Réseaux sociaux et santé mentale: des liens existent, mais à nuancer

Réseaux sociaux et santé mentale: des liens existent, mais à nuancer

Les réseaux sociaux et la santé mentale entretiennent des relations complexes et subtiles qui méritent que l’on fasse preuve de nuance. REDPIXEL – stock.adobe.com

Si les réseaux sociaux influencent notre santé mentale, ce n’est pas nécessairement dans des proportions déterminantes, insiste Pascal Minotte, codirecteur du Centre de Référence en Santé Mentale.

Comment les réseaux sociaux affectent-ils notre santé mentale? La tentation est parfois forte de blâmer plus que de raison Facebook, Instagram, Snapchat et consorts. «S’il existe effectivement un lien négatif entre santé mentale et usage intensif des réseaux sociaux, il faut apporter une série de nuances», insiste Pascal Minotte, psychologue, chercheur et codirecteur du CRéSaM (Centre de Référence en Santé Mentale).

«Dans la littérature scientifique qui se concentre sur les liens entre santé mentale et médias sociaux, les liens statistiques sont relativement faibles», poursuit l’expert. «Pour le dire autrement et plus simplement, l’usage des médias sociaux n’est pas un des déterminants majeurs de la santé mentale. Il ne faut pas le voir comme étant l’explication avec un grand E de potentiels problèmes. Ceci étant, il y a un lien statistique relativement limité qui existe et qui est plutôt négatif, avec des études qui ont été voir comment on peut affiner cette compréhension.»
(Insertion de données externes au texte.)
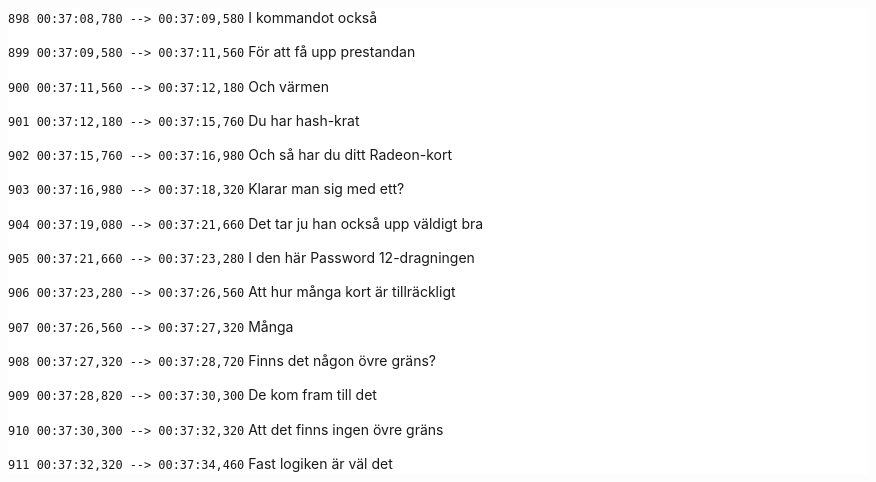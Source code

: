 

`898 00:37:08,780 --> 00:37:09,580`
I kommandot också



`899 00:37:09,580 --> 00:37:11,560`
För att få upp prestandan



`900 00:37:11,560 --> 00:37:12,180`
Och värmen



`901 00:37:12,180 --> 00:37:15,760`
Du har hash-krat



`902 00:37:15,760 --> 00:37:16,980`
Och så har du ditt Radeon-kort



`903 00:37:16,980 --> 00:37:18,320`
Klarar man sig med ett?



`904 00:37:19,080 --> 00:37:21,660`
Det tar ju han också upp väldigt bra



`905 00:37:21,660 --> 00:37:23,280`
I den här Password 12-dragningen



`906 00:37:23,280 --> 00:37:26,560`
Att hur många kort är tillräckligt



`907 00:37:26,560 --> 00:37:27,320`
Många



`908 00:37:27,320 --> 00:37:28,720`
Finns det någon övre gräns?



`909 00:37:28,820 --> 00:37:30,300`
De kom fram till det



`910 00:37:30,300 --> 00:37:32,320`
Att det finns ingen övre gräns



`911 00:37:32,320 --> 00:37:34,460`
Fast logiken är väl det
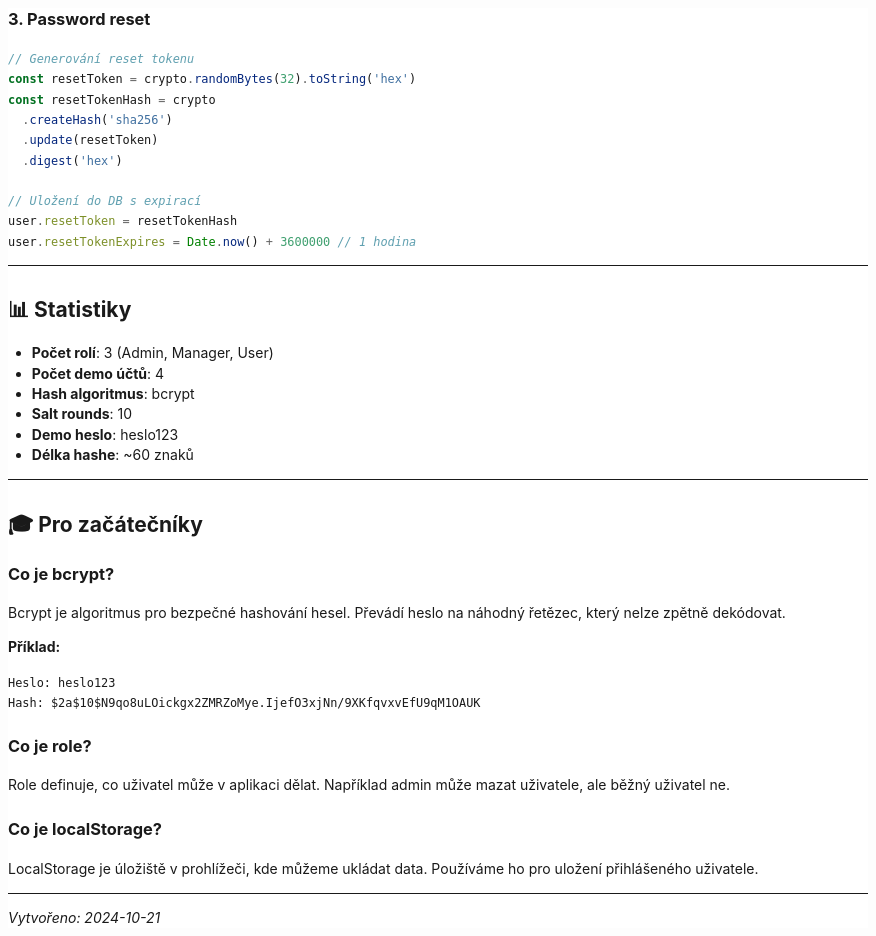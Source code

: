 ### **3. Password reset**

```javascript
// Generování reset tokenu
const resetToken = crypto.randomBytes(32).toString('hex')
const resetTokenHash = crypto
  .createHash('sha256')
  .update(resetToken)
  .digest('hex')

// Uložení do DB s expirací
user.resetToken = resetTokenHash
user.resetTokenExpires = Date.now() + 3600000 // 1 hodina
```

---

## 📊 Statistiky

- **Počet rolí**: 3 (Admin, Manager, User)
- **Počet demo účtů**: 4
- **Hash algoritmus**: bcrypt
- **Salt rounds**: 10
- **Demo heslo**: heslo123
- **Délka hashe**: ~60 znaků

---

## 🎓 Pro začátečníky

### **Co je bcrypt?**

Bcrypt je algoritmus pro bezpečné hashování hesel. Převádí heslo na náhodný řetězec, který nelze zpětně dekódovat.

**Příklad:**
```
Heslo: heslo123
Hash: $2a$10$N9qo8uLOickgx2ZMRZoMye.IjefO3xjNn/9XKfqvxvEfU9qM1OAUK
```

### **Co je role?**

Role definuje, co uživatel může v aplikaci dělat. Například admin může mazat uživatele, ale běžný uživatel ne.

### **Co je localStorage?**

LocalStorage je úložiště v prohlížeči, kde můžeme ukládat data. Používáme ho pro uložení přihlášeného uživatele.

---

*Vytvořeno: 2024-10-21*
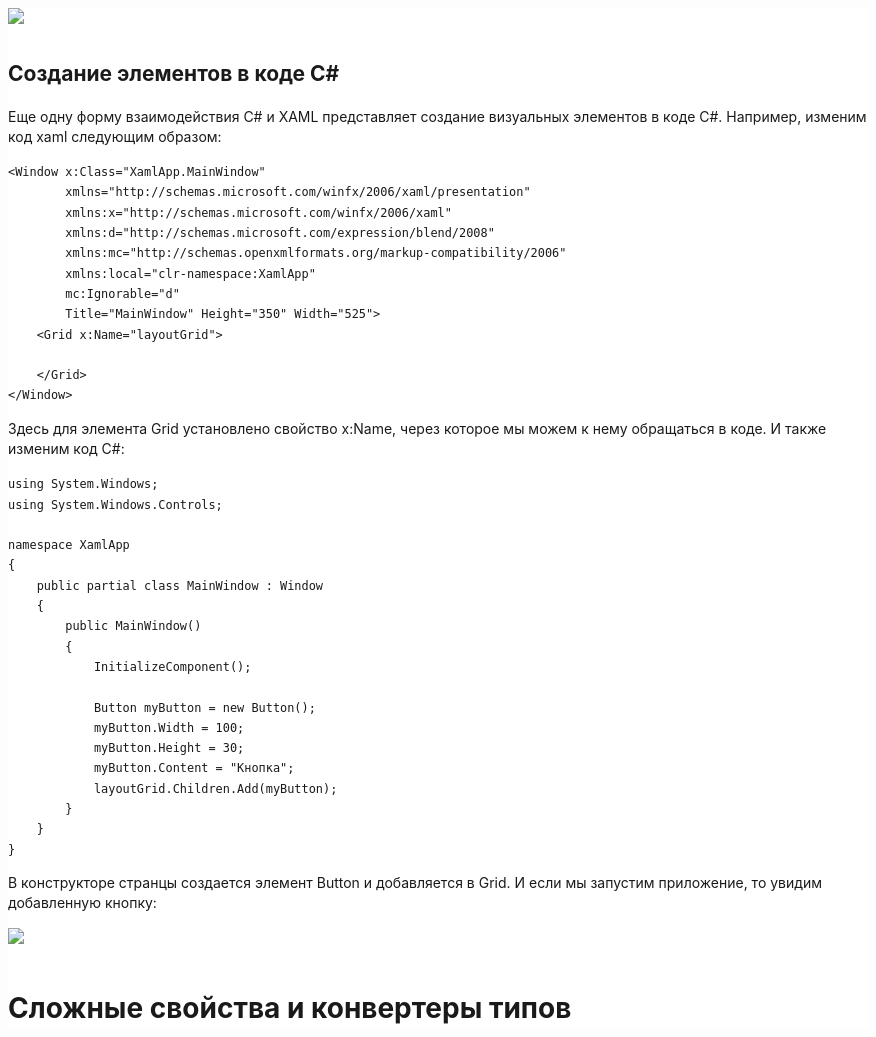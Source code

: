 ![](image2.png)

## Создание элементов в коде C#

Еще одну форму взаимодействия C# и XAML представляет создание визуальных элементов в коде C#. Например, изменим код xaml следующим образом:

```Csharp
<Window x:Class="XamlApp.MainWindow"
        xmlns="http://schemas.microsoft.com/winfx/2006/xaml/presentation"
        xmlns:x="http://schemas.microsoft.com/winfx/2006/xaml"
        xmlns:d="http://schemas.microsoft.com/expression/blend/2008"
        xmlns:mc="http://schemas.openxmlformats.org/markup-compatibility/2006"
        xmlns:local="clr-namespace:XamlApp"
        mc:Ignorable="d"
        Title="MainWindow" Height="350" Width="525">
    <Grid x:Name="layoutGrid">
 
    </Grid>
</Window>
```

Здесь для элемента Grid установлено свойство x:Name, через которое мы можем к нему обращаться в коде. И также изменим код C#:

```Csharp
using System.Windows;
using System.Windows.Controls;
 
namespace XamlApp
{
    public partial class MainWindow : Window
    {
        public MainWindow()
        {
            InitializeComponent();
 
            Button myButton = new Button();
            myButton.Width = 100;
            myButton.Height = 30;
            myButton.Content = "Кнопка";
            layoutGrid.Children.Add(myButton);
        }
    }
}
```

В конструкторе странцы создается элемент Button и добавляется в Grid. И если мы запустим приложение, то увидим добавленную кнопку:

![](image3.png)

# Сложные свойства и конвертеры типов
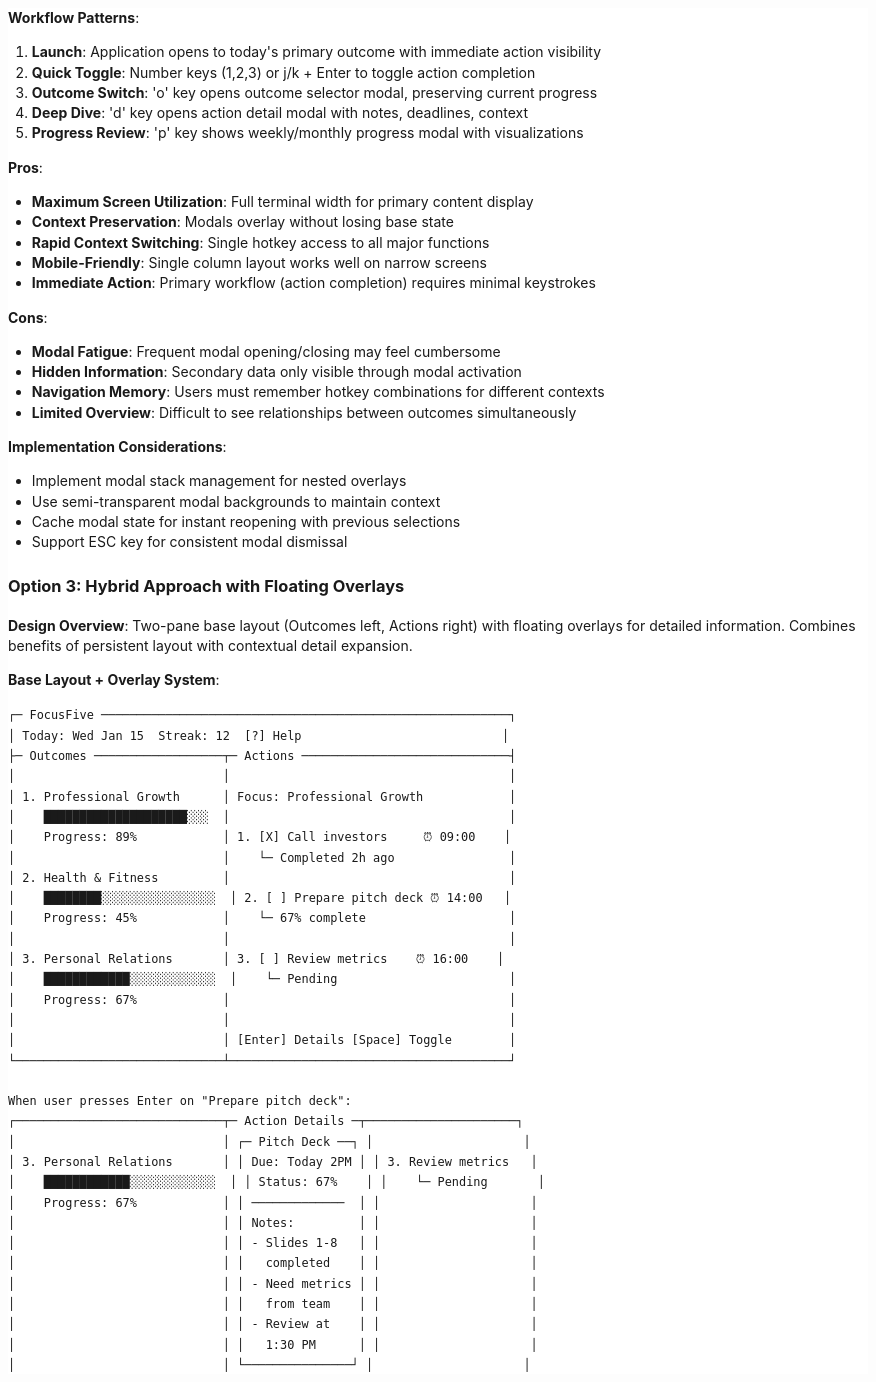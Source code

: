 **Workflow Patterns**:
1. **Launch**: Application opens to today's primary outcome with immediate action visibility
2. **Quick Toggle**: Number keys (1,2,3) or j/k + Enter to toggle action completion
3. **Outcome Switch**: 'o' key opens outcome selector modal, preserving current progress
4. **Deep Dive**: 'd' key opens action detail modal with notes, deadlines, context
5. **Progress Review**: 'p' key shows weekly/monthly progress modal with visualizations

**Pros**:
- **Maximum Screen Utilization**: Full terminal width for primary content display
- **Context Preservation**: Modals overlay without losing base state
- **Rapid Context Switching**: Single hotkey access to all major functions
- **Mobile-Friendly**: Single column layout works well on narrow screens
- **Immediate Action**: Primary workflow (action completion) requires minimal keystrokes

**Cons**:
- **Modal Fatigue**: Frequent modal opening/closing may feel cumbersome
- **Hidden Information**: Secondary data only visible through modal activation
- **Navigation Memory**: Users must remember hotkey combinations for different contexts
- **Limited Overview**: Difficult to see relationships between outcomes simultaneously

**Implementation Considerations**:
- Implement modal stack management for nested overlays
- Use semi-transparent modal backgrounds to maintain context
- Cache modal state for instant reopening with previous selections
- Support ESC key for consistent modal dismissal

### Option 3: Hybrid Approach with Floating Overlays

**Design Overview**: Two-pane base layout (Outcomes left, Actions right) with floating overlays for detailed information. Combines benefits of persistent layout with contextual detail expansion.

**Base Layout + Overlay System**:
```
┌─ FocusFive ─────────────────────────────────────────────────────────┐
│ Today: Wed Jan 15  Streak: 12  [?] Help                            │
├─ Outcomes ──────────────────┬─ Actions ─────────────────────────────┤
│                             │                                       │
│ 1. Professional Growth      │ Focus: Professional Growth            │
│    ████████████████████░░░  │                                       │
│    Progress: 89%            │ 1. [X] Call investors     ⏰ 09:00    │
│                             │    └─ Completed 2h ago                │
│ 2. Health & Fitness         │                                       │
│    ████████░░░░░░░░░░░░░░░░  │ 2. [ ] Prepare pitch deck ⏰ 14:00   │
│    Progress: 45%            │    └─ 67% complete                    │
│                             │                                       │
│ 3. Personal Relations       │ 3. [ ] Review metrics    ⏰ 16:00    │
│    ████████████░░░░░░░░░░░░  │    └─ Pending                        │
│    Progress: 67%            │                                       │
│                             │                                       │
│                             │ [Enter] Details [Space] Toggle        │
└─────────────────────────────┴───────────────────────────────────────┘

When user presses Enter on "Prepare pitch deck":
┌─────────────────────────────┬─ Action Details ─┬─────────────────────┐
│                             │ ┌─ Pitch Deck ──┐ │                     │
│ 3. Personal Relations       │ │ Due: Today 2PM │ │ 3. Review metrics   │
│    ████████████░░░░░░░░░░░░  │ │ Status: 67%    │ │    └─ Pending       │
│    Progress: 67%            │ │ ─────────────  │ │                     │
│                             │ │ Notes:         │ │                     │
│                             │ │ - Slides 1-8   │ │                     │
│                             │ │   completed    │ │                     │
│                             │ │ - Need metrics │ │                     │
│                             │ │   from team    │ │                     │
│                             │ │ - Review at    │ │                     │
│                             │ │   1:30 PM      │ │                     │
│                             │ └───────────────┘ │                     │
```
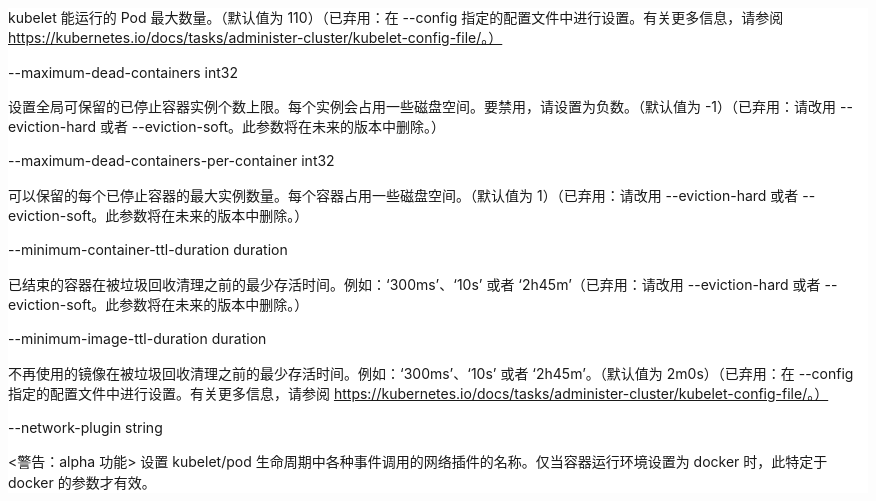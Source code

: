 kubelet 能运行的 Pod 最大数量。（默认值为 110）（已弃用：在 --config 指定的配置文件中进行设置。有关更多信息，请参阅 https://kubernetes.io/docs/tasks/administer-cluster/kubelet-config-file/。）
</td>
</tr>

<tr>
<td colspan="2">--maximum-dead-containers int32</td>
</tr>
<tr>
<td></td><td style="line-height: 130%; word-wrap: break-word;">

设置全局可保留的已停止容器实例个数上限。每个实例会占用一些磁盘空间。要禁用，请设置为负数。（默认值为 -1）（已弃用：请改用 --eviction-hard 或者 --eviction-soft。此参数将在未来的版本中删除。）
</td>
</tr>

<tr>
<td colspan="2">--maximum-dead-containers-per-container int32</td>
</tr>
<tr>
<td></td><td style="line-height: 130%; word-wrap: break-word;">

可以保留的每个已停止容器的最大实例数量。每个容器占用一些磁盘空间。（默认值为 1）（已弃用：请改用 --eviction-hard 或者 --eviction-soft。此参数将在未来的版本中删除。）
</td>
</tr>

<tr>
<td colspan="2">--minimum-container-ttl-duration duration</td>
</tr>
<tr>
<td></td><td style="line-height: 130%; word-wrap: break-word;">

已结束的容器在被垃圾回收清理之前的最少存活时间。例如：‘300ms’、‘10s’ 或者 ‘2h45m’（已弃用：请改用 --eviction-hard 或者 --eviction-soft。此参数将在未来的版本中删除。）
</td>
</tr>

<tr>
<td colspan="2">--minimum-image-ttl-duration duration</td>
</tr>
<tr>
<td></td><td style="line-height: 130%; word-wrap: break-word;">

不再使用的镜像在被垃圾回收清理之前的最少存活时间。例如：‘300ms’、‘10s’ 或者 ‘2h45m’。（默认值为 2m0s）（已弃用：在 --config 指定的配置文件中进行设置。有关更多信息，请参阅 https://kubernetes.io/docs/tasks/administer-cluster/kubelet-config-file/。）
</td>
</tr>

<tr>
<td colspan="2">--network-plugin string</td>
</tr>
<tr>
<td></td><td style="line-height: 130%; word-wrap: break-word;">

&lt;警告：alpha 功能&gt; 设置 kubelet/pod 生命周期中各种事件调用的网络插件的名称。仅当容器运行环境设置为 docker 时，此特定于 docker 的参数才有效。
</td>
</tr>
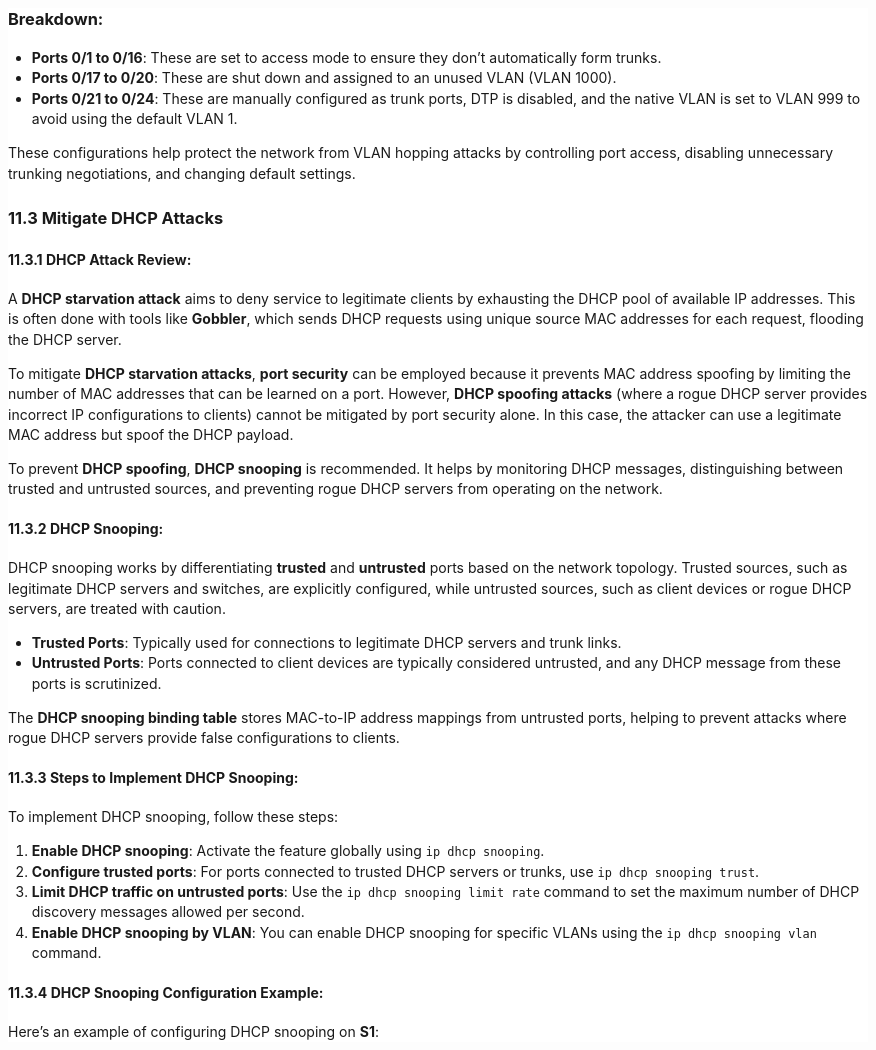 ### Breakdown:
- **Ports 0/1 to 0/16**: These are set to access mode to ensure they don’t automatically form trunks.
- **Ports 0/17 to 0/20**: These are shut down and assigned to an unused VLAN (VLAN 1000).
- **Ports 0/21 to 0/24**: These are manually configured as trunk ports, DTP is disabled, and the native VLAN is set to VLAN 999 to avoid using the default VLAN 1.

These configurations help protect the network from VLAN hopping attacks by controlling port access, disabling unnecessary trunking negotiations, and changing default settings.

### 11.3 Mitigate DHCP Attacks

#### 11.3.1 DHCP Attack Review:
A **DHCP starvation attack** aims to deny service to legitimate clients by exhausting the DHCP pool of available IP addresses. This is often done with tools like **Gobbler**, which sends DHCP requests using unique source MAC addresses for each request, flooding the DHCP server.

To mitigate **DHCP starvation attacks**, **port security** can be employed because it prevents MAC address spoofing by limiting the number of MAC addresses that can be learned on a port. However, **DHCP spoofing attacks** (where a rogue DHCP server provides incorrect IP configurations to clients) cannot be mitigated by port security alone. In this case, the attacker can use a legitimate MAC address but spoof the DHCP payload.

To prevent **DHCP spoofing**, **DHCP snooping** is recommended. It helps by monitoring DHCP messages, distinguishing between trusted and untrusted sources, and preventing rogue DHCP servers from operating on the network.

#### 11.3.2 DHCP Snooping:
DHCP snooping works by differentiating **trusted** and **untrusted** ports based on the network topology. Trusted sources, such as legitimate DHCP servers and switches, are explicitly configured, while untrusted sources, such as client devices or rogue DHCP servers, are treated with caution.

- **Trusted Ports**: Typically used for connections to legitimate DHCP servers and trunk links.
- **Untrusted Ports**: Ports connected to client devices are typically considered untrusted, and any DHCP message from these ports is scrutinized.

The **DHCP snooping binding table** stores MAC-to-IP address mappings from untrusted ports, helping to prevent attacks where rogue DHCP servers provide false configurations to clients.

#### 11.3.3 Steps to Implement DHCP Snooping:
To implement DHCP snooping, follow these steps:

1. **Enable DHCP snooping**: Activate the feature globally using `ip dhcp snooping`.
2. **Configure trusted ports**: For ports connected to trusted DHCP servers or trunks, use `ip dhcp snooping trust`.
3. **Limit DHCP traffic on untrusted ports**: Use the `ip dhcp snooping limit rate` command to set the maximum number of DHCP discovery messages allowed per second.
4. **Enable DHCP snooping by VLAN**: You can enable DHCP snooping for specific VLANs using the `ip dhcp snooping vlan` command.

#### 11.3.4 DHCP Snooping Configuration Example:
Here’s an example of configuring DHCP snooping on **S1**:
La question du temps de sommeil

«Ce qu’on va observer par exemple», approfondit Pascal Minotte, «c’est que ce lien statistique est un petit plus prononcé chez les jeunes filles par exemple. Pour le coup, l’explication est assez simple. Gérer sa visibilité en ligne pour les filles, c’est globalement plus compliqué, parce qu’elles sont régulièrement attaquées sur des dimensions auxquelles les hommes ont moins à se justifier, comme l’apparence, la réputation, la légitimité à tenir par exemple un discours sur autre chose que les produits de beauté.»

«La recherche explore différentes dimensions, comme la question du cyberharcèlement, qui impacte évidemment la santé mentale de celui qui en est victime», détaille le chercheur. «Il y a aussi la question du temps de sommeil. Globalement, est-ce que les écrans, notamment les réseaux sociaux, ne seraient pas en train de diminuer notre temps de sommeil et d’avoir un impact négatif sur la santé mentale publique, sur la santé publique en général? Encore une fois, les études nous poussent à nuancer. Elles montrent que l’usage intensif des écrans et des certains types d’applications, comme les jeux vidéo et les médias sociaux, impactent négativement le temps de sommeil, mais très légèrement.

«Pourtant, dès qu’un adolescent est fatigué, on va se dire que probablement il a joué aux jeux vidéo ou qu’il a traîné sur les réseaux sociaux toute la nuit. Il faut nuancer fortement, dans le sens où les adolescents comme les adultes peuvent connaître des troubles du sommeil. Sur le terrain, c’est un biais cognitif qu’on va observer quasi systématiquement: si le gamin est fatigué, c’est parce qu’il est trop devant les écrans. Mais le gamin, il est peut-être fatigué parce qu’il dort mal, parce qu’il est anxieux et angoissé ou encore à cause de problèmes de santé mentale qui ne sont pas générés par les écrans. Éventuellement l’écran peut lui servir à occuper une soirée et une partie de nuit pendant laquelle il n’arrive pas à dormir. Mais ce n’est pas nécessairement l’écran qui est la cause de ses problèmes de sommeil.»